The Diamondbacks are not a playoff contender, but they are remaking their roster and rapidly improving, especially in their rotation. They also suddenly have the freedom to make expensive moves since their new TV contract with Fox Sports Arizona has them swimming with the other great whites.

New #DBacks TV deal believed to be worth more than $1 billion, @nickpiecoro reports

azcentral sports (@azcsports) February 19, 2015

Even with the Diamondbacks not ready to be October contenders yet, PECOTA still sees a 10-game improvement this season with a solid defense.

The Rockies don’t impress anyone, but Troy Tulowitzki still projects to be an elite hitter with a 5.2 WAR via ZiPS projections, while third baseman Nolan Arenado continues his rise with a projected 3.2 WAR. As for Carlos Gonzalez, if he is healthy, his .283 BABIP last season—about 60 points lower than his career average—should rise and increase his productivity and value.

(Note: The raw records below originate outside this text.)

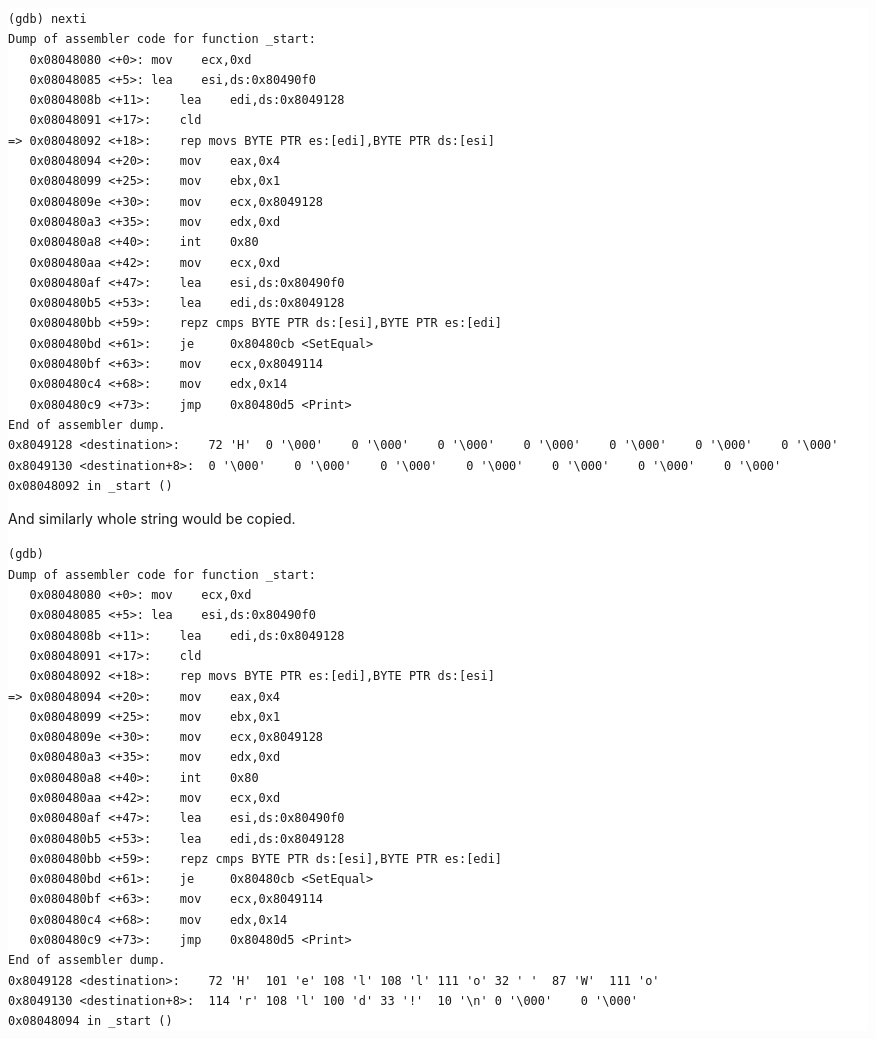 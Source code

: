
 ```
(gdb) nexti
Dump of assembler code for function _start:
   0x08048080 <+0>:	mov    ecx,0xd
   0x08048085 <+5>:	lea    esi,ds:0x80490f0
   0x0804808b <+11>:	lea    edi,ds:0x8049128
   0x08048091 <+17>:	cld    
=> 0x08048092 <+18>:	rep movs BYTE PTR es:[edi],BYTE PTR ds:[esi]
   0x08048094 <+20>:	mov    eax,0x4
   0x08048099 <+25>:	mov    ebx,0x1
   0x0804809e <+30>:	mov    ecx,0x8049128
   0x080480a3 <+35>:	mov    edx,0xd
   0x080480a8 <+40>:	int    0x80
   0x080480aa <+42>:	mov    ecx,0xd
   0x080480af <+47>:	lea    esi,ds:0x80490f0
   0x080480b5 <+53>:	lea    edi,ds:0x8049128
   0x080480bb <+59>:	repz cmps BYTE PTR ds:[esi],BYTE PTR es:[edi]
   0x080480bd <+61>:	je     0x80480cb <SetEqual>
   0x080480bf <+63>:	mov    ecx,0x8049114
   0x080480c4 <+68>:	mov    edx,0x14
   0x080480c9 <+73>:	jmp    0x80480d5 <Print>
End of assembler dump.
0x8049128 <destination>:	72 'H'	0 '\000'	0 '\000'	0 '\000'	0 '\000'	0 '\000'	0 '\000'	0 '\000'
0x8049130 <destination+8>:	0 '\000'	0 '\000'	0 '\000'	0 '\000'	0 '\000'	0 '\000'	0 '\000'
0x08048092 in _start ()
```

And similarly whole string would be copied.

```
(gdb) 
Dump of assembler code for function _start:
   0x08048080 <+0>:	mov    ecx,0xd
   0x08048085 <+5>:	lea    esi,ds:0x80490f0
   0x0804808b <+11>:	lea    edi,ds:0x8049128
   0x08048091 <+17>:	cld    
   0x08048092 <+18>:	rep movs BYTE PTR es:[edi],BYTE PTR ds:[esi]
=> 0x08048094 <+20>:	mov    eax,0x4
   0x08048099 <+25>:	mov    ebx,0x1
   0x0804809e <+30>:	mov    ecx,0x8049128
   0x080480a3 <+35>:	mov    edx,0xd
   0x080480a8 <+40>:	int    0x80
   0x080480aa <+42>:	mov    ecx,0xd
   0x080480af <+47>:	lea    esi,ds:0x80490f0
   0x080480b5 <+53>:	lea    edi,ds:0x8049128
   0x080480bb <+59>:	repz cmps BYTE PTR ds:[esi],BYTE PTR es:[edi]
   0x080480bd <+61>:	je     0x80480cb <SetEqual>
   0x080480bf <+63>:	mov    ecx,0x8049114
   0x080480c4 <+68>:	mov    edx,0x14
   0x080480c9 <+73>:	jmp    0x80480d5 <Print>
End of assembler dump.
0x8049128 <destination>:	72 'H'	101 'e'	108 'l'	108 'l'	111 'o'	32 ' '	87 'W'	111 'o'
0x8049130 <destination+8>:	114 'r'	108 'l'	100 'd'	33 '!'	10 '\n'	0 '\000'	0 '\000'
0x08048094 in _start ()
```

The pitchers will still be mediocre, but if the lineup stays healthy, they shouldn‘t be complete pushovers.

As stated up top, these kinds of projections are subject to too many variables to be entirely confident in them. But they are a good jumping-off point, and PECOTA has the NL West with 410 total wins, the most in the league and the third most overall behind the American League West (419) and East (414).

These picks are always fickle and always capable of making prognosticators look like fools. But if rosters stay relatively healthy and an impactful in-season move or two happen, the NL West can be the best in baseball.